IL RUOLO DELL’ANZIANO
                                  di Gaudenzio Rovaris

     Torno a Voi dopo un paio di mesi trascorsi lontano da casa, in cui ho incontrato difficoltà nel comunicare via internet con la redazione, oltre che per una certa indolenza che a volte assale i “vecchietti”. Sono sulle spiagge della Sardegna del Sud e penso anche a chi sta ancora lavorando. Tutti invidiano chi può allontanarsi da casa quando vuole e recarsi dove vuole; per chi ha questa possibilità non sempre la situazione è vissuta in modo positivo: la pensione, pur se conquistata con tanto impegno negli anni di attività, dà un senso di inutilità, di tristezza e porta discorsi orientati piuttosto alle “magagne” dell’età che ai piaceri della vita. Ci si trova tra pensionati, si parla dei sintomi dei vari mali dell’età, si propongono consigli reciproci, si ricordano e si confrontano le esperienze del passato, ridicendosi spesso perché la memoria non ricorda che battute, esperienze, storie sono già state ripetute parecchie volte… ma si finge di non averle mai sentite… o non si ricordano proprio…
     Nei giorni scorsi ho visitato un vicino in una casa di cura tra le più rinomate: c’erano molti vecchietti (era l’orario di ricevimento) seduti in corridoio che mi sorridevano, ai quali ricambiavo il saluto e anche qualche frase d’occasione; altri guardavano intensamente l’entrata chiaramente attendendo una visita. Ho riflettuto sulla realtà della vecchiaia e sui vari ruoli che chi la raggiunge ha avuto nella storia.

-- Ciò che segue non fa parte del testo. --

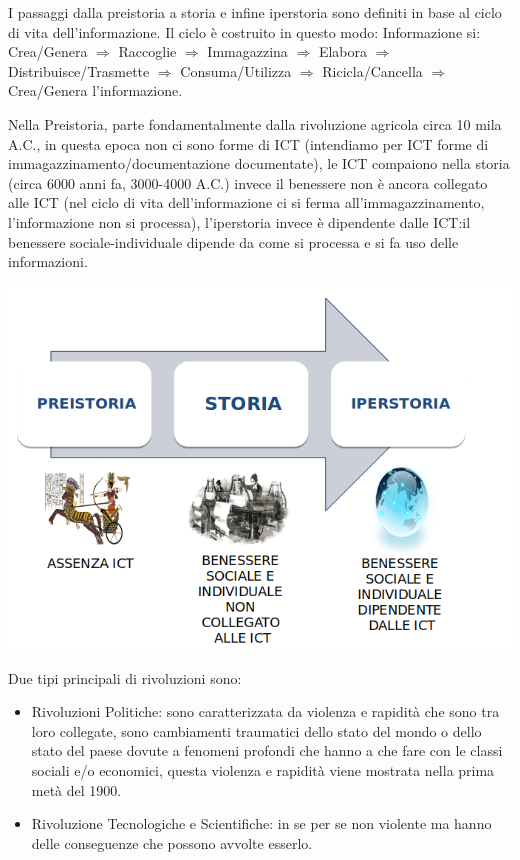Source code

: \documentclass[a4page, 11pt]{article}
\begin{document}
I passaggi dalla preistoria a storia e infine iperstoria sono definiti
in base al ciclo di vita dell'informazione. Il ciclo è costruito in
questo modo: Informazione si: Crea/Genera $\Rightarrow$ Raccoglie $\Rightarrow$ Immagazzina $\Rightarrow$
Elabora $\Rightarrow$ Distribuisce/Trasmette $\Rightarrow$ Consuma/Utilizza $\Rightarrow$ Ricicla/Cancella $\Rightarrow$
Crea/Genera l'informazione.

Nella Preistoria, parte fondamentalmente dalla rivoluzione agricola
circa 10 mila A.C., in questa epoca non ci sono forme di ICT (intendiamo
per ICT forme di immagazzinamento/documentazione documentate), le ICT
compaiono nella storia (circa 6000 anni fa, 3000-4000 A.C.) invece il
benessere non è ancora collegato alle ICT (nel ciclo di vita
dell'informazione ci si ferma all'immagazzinamento, l'informazione non
si processa), l'iperstoria invece è dipendente dalle ICT:il 
benessere sociale-individuale dipende da come si
processa e si fa uso delle informazioni.\newline
\begin{center}
	\includegraphics[scale=0.6]{image1.png}
\end{center}
Due tipi principali di rivoluzioni sono:

\begin{itemize}
	 
	\item
	Rivoluzioni Politiche: sono caratterizzata da violenza e rapidità che
	sono tra loro collegate, sono cambiamenti traumatici dello stato del
	mondo o dello stato del paese dovute a fenomeni profondi che hanno a
	che fare con le classi sociali e/o economici, questa violenza e
	rapidità viene mostrata nella prima metà del 1900.
	\item
	Rivoluzione Tecnologiche e Scientifiche: in se per se non violente ma
	hanno delle conseguenze che possono avvolte esserlo.
\end{itemize}
\end{document}
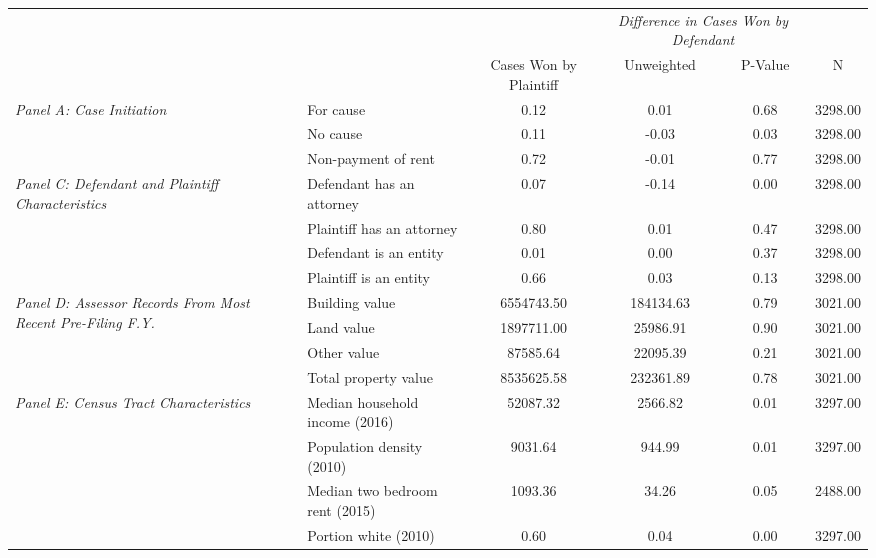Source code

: \begin{tabular}{llcccc}
\toprule
 &  & \textit{} & \multicolumn{2}{|c|}{\textit{Difference in Cases Won by Defendant}} & \textit{} \\
 &  & Cases Won by Plaintiff & Unweighted & P-Value & N \\
\midrule
\multirow[c]{3}{4cm}{\textit{Panel A: Case Initiation}} & For cause & 0.12 & 0.01 & 0.68 & 3298.00 \\
 & No cause & 0.11 & -0.03 & 0.03 & 3298.00 \\
 & Non-payment of rent & 0.72 & -0.01 & 0.77 & 3298.00 \\
\cline{1-6}
\multirow[c]{4}{4cm}{\textit{Panel C: Defendant and Plaintiff Characteristics}} & Defendant has an attorney & 0.07 & -0.14 & 0.00 & 3298.00 \\
 & Plaintiff has an attorney & 0.80 & 0.01 & 0.47 & 3298.00 \\
 & Defendant is an entity & 0.01 & 0.00 & 0.37 & 3298.00 \\
 & Plaintiff is an entity & 0.66 & 0.03 & 0.13 & 3298.00 \\
\cline{1-6}
\multirow[c]{4}{4cm}{\textit{Panel D: Assessor Records From Most Recent Pre-Filing F.Y.}} & Building value & 6554743.50 & 184134.63 & 0.79 & 3021.00 \\
 & Land value & 1897711.00 & 25986.91 & 0.90 & 3021.00 \\
 & Other value & 87585.64 & 22095.39 & 0.21 & 3021.00 \\
 & Total property value & 8535625.58 & 232361.89 & 0.78 & 3021.00 \\
\cline{1-6}
\multirow[c]{4}{4cm}{\textit{Panel E: Census Tract Characteristics}} & Median household income (2016) & 52087.32 & 2566.82 & 0.01 & 3297.00 \\
 & Population density (2010) & 9031.64 & 944.99 & 0.01 & 3297.00 \\
 & Median two bedroom rent (2015) & 1093.36 & 34.26 & 0.05 & 2488.00 \\
 & Portion white (2010) & 0.60 & 0.04 & 0.00 & 3297.00 \\
\cline{1-6}
\bottomrule
\end{tabular}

     Nell’antichità il vecchio era saggio (o almeno ritenuto tale), partecipava attivamente alla vita della città (dalla gherusia spartana al senato romano solo per citare le cariche più conosciute), veniva rispettato e quasi venerato. La condizione è rimasta tale fino all’industrializzazione, che ha stravolto i ruoli e la società, anche se sopravvivono alcune eccezioni (basti pensare ad Andreotti o a De Mita, simboli di un potere quasi immortale…). Ricordo le famiglie patriarcali contadine del territorio di Bolgare e Telgate, le quali vivevano in cascine che erano vere e proprie frazioni e dove mi recavo da piccolo a giocare con i ragazzi e a … scorazzare con l’“Aquilotto” dello zio prete: il vecchio era un patriarca e nessuno avrebbe mai pensato di lasciarlo in un ricovero… Commovente nella letteratura la figura verghiana di padron ‘Ntoni, che deve lasciare la casa del nespolo per morire in ospedale, dove ci sono lenzuola bianchissime, ma che non hanno certo il calore del suo letto. La gente si accontentava di vivere, del minimo indispensabile (anche ne “I Malavoglia” le disgrazie iniziano quando i giovani non accettano la loro condizione, cercando di cambiare la loro posizione sociale… e diventano dei vinti).